A Trie may be populated with zero or more strings at instantiation or via Trie.add, from which method chaining is possible. Two instances can be merged with the + (new instance) and += (in-place update) operators. Instances will compare equal if their data dictionaries are equal.

trie = Trie()
trie += Trie("abc")
assert (
    trie + Trie().add("foo")
    == Trie("abc", "foo")
    == Trie(*["abc", "foo"])
    == Trie().add(*["abc", "foo"])
    == Trie().add("abc", "foo")
    == Trie().add("abc").add("foo")
)

Installation

This pure-Python, OS independent package is available on PyPI:

$ pip install retrie

Usage

readthedocs

For documentation, see retrie.readthedocs.io.

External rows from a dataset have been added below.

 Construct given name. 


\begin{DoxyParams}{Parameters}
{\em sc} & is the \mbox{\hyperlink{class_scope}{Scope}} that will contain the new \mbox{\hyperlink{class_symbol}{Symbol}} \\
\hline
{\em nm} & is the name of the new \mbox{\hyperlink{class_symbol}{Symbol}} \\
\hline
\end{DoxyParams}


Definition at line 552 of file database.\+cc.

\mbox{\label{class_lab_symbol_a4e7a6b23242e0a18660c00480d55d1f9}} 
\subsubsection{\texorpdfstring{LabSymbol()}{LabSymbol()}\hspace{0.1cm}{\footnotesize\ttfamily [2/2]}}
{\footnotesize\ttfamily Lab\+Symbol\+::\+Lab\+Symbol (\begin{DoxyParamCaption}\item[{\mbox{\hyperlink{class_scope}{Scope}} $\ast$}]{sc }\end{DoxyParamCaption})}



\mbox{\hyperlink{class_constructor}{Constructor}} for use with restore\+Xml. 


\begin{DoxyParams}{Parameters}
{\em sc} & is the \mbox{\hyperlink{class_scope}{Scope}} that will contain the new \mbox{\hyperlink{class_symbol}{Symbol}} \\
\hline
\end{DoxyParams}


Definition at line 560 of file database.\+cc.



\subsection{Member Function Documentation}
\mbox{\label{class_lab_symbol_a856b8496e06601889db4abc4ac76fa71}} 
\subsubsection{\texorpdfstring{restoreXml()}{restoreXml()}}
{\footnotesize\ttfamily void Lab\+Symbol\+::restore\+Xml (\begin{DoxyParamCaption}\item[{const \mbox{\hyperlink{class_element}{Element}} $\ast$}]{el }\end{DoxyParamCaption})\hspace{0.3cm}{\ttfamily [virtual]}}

The following objects are all subclasses of retrie.retrie.Retrie, which handles filling the Trie and compiling the corresponding regex pattern.

Blacklist

The Blacklist object can be used to filter out bad occurences in a text or a sequence of strings:

from retrie.retrie import Blacklist

# check out docstrings and methods
help(Blacklist)

blacklist = Blacklist(["abc", "foo", "abs"], match_substrings=False)
blacklist.compiled
# re.compile(r'(?<=\b)(?:ab[cs]|foo)(?=\b)', re.IGNORECASE|re.UNICODE)
assert not blacklist.is_blacklisted("a foobar")
assert tuple(blacklist.filter(("good", "abc", "foobar"))) == ("good", "foobar")
assert blacklist.cleanse_text(("good abc foobar")) == "good  foobar"

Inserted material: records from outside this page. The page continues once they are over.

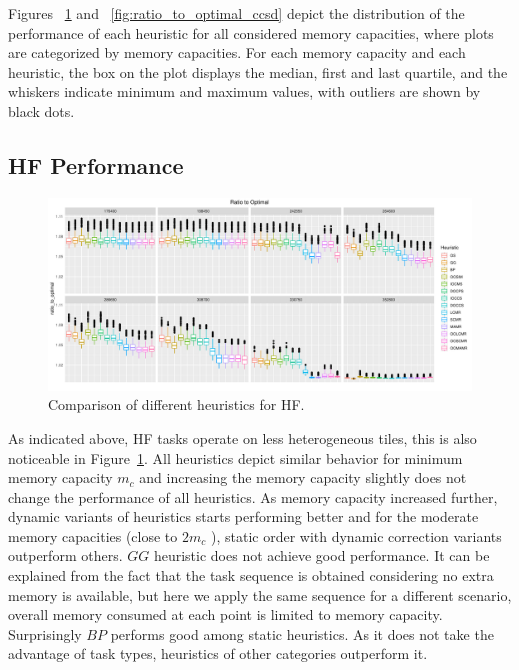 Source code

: \documentclass[sigconf]{acmart}
\begin{document}
{		
		Figures ~\ref{fig:ratio_to_optimal_hf} and ~\ref{fig:ratio_to_optimal_ccsd} depict the distribution of the performance of each heuristic for all considered memory capacities, where plots are categorized by memory capacities. For each memory capacity and each heuristic, the box on the plot displays the median, first and last quartile, and the whiskers indicate minimum and maximum values, with outliers are shown by black dots.
		\subsection{HF Performance}	
		\begin{figure}[htb]
			\includegraphics[scale=0.5]{./all-binpack/ratio_to_optimal_selected_hf.pdf}
			\caption{Comparison of different heuristics for HF.}
			\label{fig:ratio_to_optimal_hf}
		\end{figure}
		As indicated above, HF tasks operate on less heterogeneous tiles, this is also noticeable in Figure~\ref{fig:ratio_to_optimal_hf}. All heuristics depict similar behavior for minimum memory capacity $m_c$ and increasing the memory capacity slightly does not change the performance of all heuristics. As memory capacity increased further, dynamic variants of heuristics starts performing better and for the moderate memory capacities (close to $2m_c$ ), static order with dynamic correction variants outperform others. $GG$ heuristic does not achieve good performance. It can be explained from the fact that the task sequence is obtained considering no extra memory is available, but here we apply the same sequence for a different scenario, overall memory consumed at each point is limited to memory capacity. Surprisingly $BP$ performs good among static heuristics.  As it does not take the advantage of task types,  heuristics of other categories outperform it.
		
}
\end{document}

blacklist = Blacklist(["abc", "foo", "abs"], match_substrings=True)
blacklist.compiled
# re.compile(r'(?:ab[cs]|foo)', re.IGNORECASE|re.UNICODE)
assert blacklist.is_blacklisted("a foobar")
assert tuple(blacklist.filter(("good", "abc", "foobar"))) == ("good",)
assert blacklist.cleanse_text(("good abc foobar")) == "good  bar"

Whitelist

Similar methods are available for the Whitelist object:

from retrie.retrie import Whitelist

# check out docstrings and methods
help(Whitelist)

whitelist = Whitelist(["abc", "foo", "abs"], match_substrings=False)
whitelist.compiled
# re.compile(r'(?<=\b)(?:ab[cs]|foo)(?=\b)', re.IGNORECASE|re.UNICODE)
assert not whitelist.is_whitelisted("a foobar")
assert tuple(whitelist.filter(("bad", "abc", "foobar"))) == ("abc",)
assert whitelist.cleanse_text(("bad abc foobar")) == "abc"

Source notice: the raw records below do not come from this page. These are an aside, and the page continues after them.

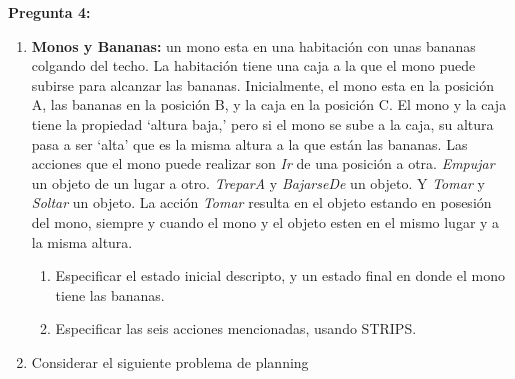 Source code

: \documentclass{article}
\begin{document}
\medskip
\textbf{Pregunta 4: } 
\begin{enumerate}

\item \textbf{Monos y Bananas:} un mono esta en una habitaci\'on con unas bananas 
colgando del techo.  La habitaci\'on tiene una caja a la que el mono puede 
subirse para alcanzar las bananas. Inicialmente, el mono esta en la posici\'on A, 
las bananas en la posici\'on B, y la caja en la posici\'on C. El mono y la caja 
tiene la propiedad `altura baja,' pero si el mono se sube a la caja, su 
altura pasa a ser `alta' que es la misma altura a la que est\'an las bananas. 
Las acciones que el mono puede realizar son \emph{Ir} de una posici\'on a otra. 
\emph{Empujar} un objeto de un lugar a otro.  \emph{TreparA} y \emph{BajarseDe}
un objeto. Y \emph{Tomar} y \emph{Soltar} un objeto. La acci\'on \emph{Tomar}
resulta en el objeto estando en posesi\'on del mono, siempre y cuando el mono 
y el objeto esten en el mismo lugar y a la misma altura. 

\begin{enumerate}
\item Especificar el estado inicial descripto, y un estado final en donde el 
mono tiene las bananas. 
\item Especificar las seis acciones mencionadas, usando STRIPS. 
\end{enumerate}

\newpage 
\item Considerar el siguiente problema de planning

\vspace*{-.2cm}
\begin{center}
\end{center}


\end{enumerate}
\end{document}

whitelist = Whitelist(["abc", "foo", "abs"], match_substrings=True)
whitelist.compiled
# re.compile(r'(?:ab[cs]|foo)', re.IGNORECASE|re.UNICODE)
assert whitelist.is_whitelisted("a foobar")
assert tuple(whitelist.filter(("bad", "abc", "foobar"))) == ("abc", "foobar")
assert whitelist.cleanse_text(("bad abc foobar")) == "abcfoo"

Replacer

The Replacer object does a fast single-pass search & replace for occurrences of replacement_mapping.keys() with corresponding values.

from retrie.retrie import Replacer

# check out docstrings and methods
help(Replacer)

replacement_mapping = dict(zip(["abc", "foo", "abs"], ["new1", "new2", "new3"]))

replacer = Replacer(replacement_mapping, match_substrings=True)
replacer.compiled
# re.compile(r'(?:ab[cs]|foo)', re.IGNORECASE|re.UNICODE)
assert replacer.replace("ABS ...foo... foobar") == "new3 ...new2... new2bar"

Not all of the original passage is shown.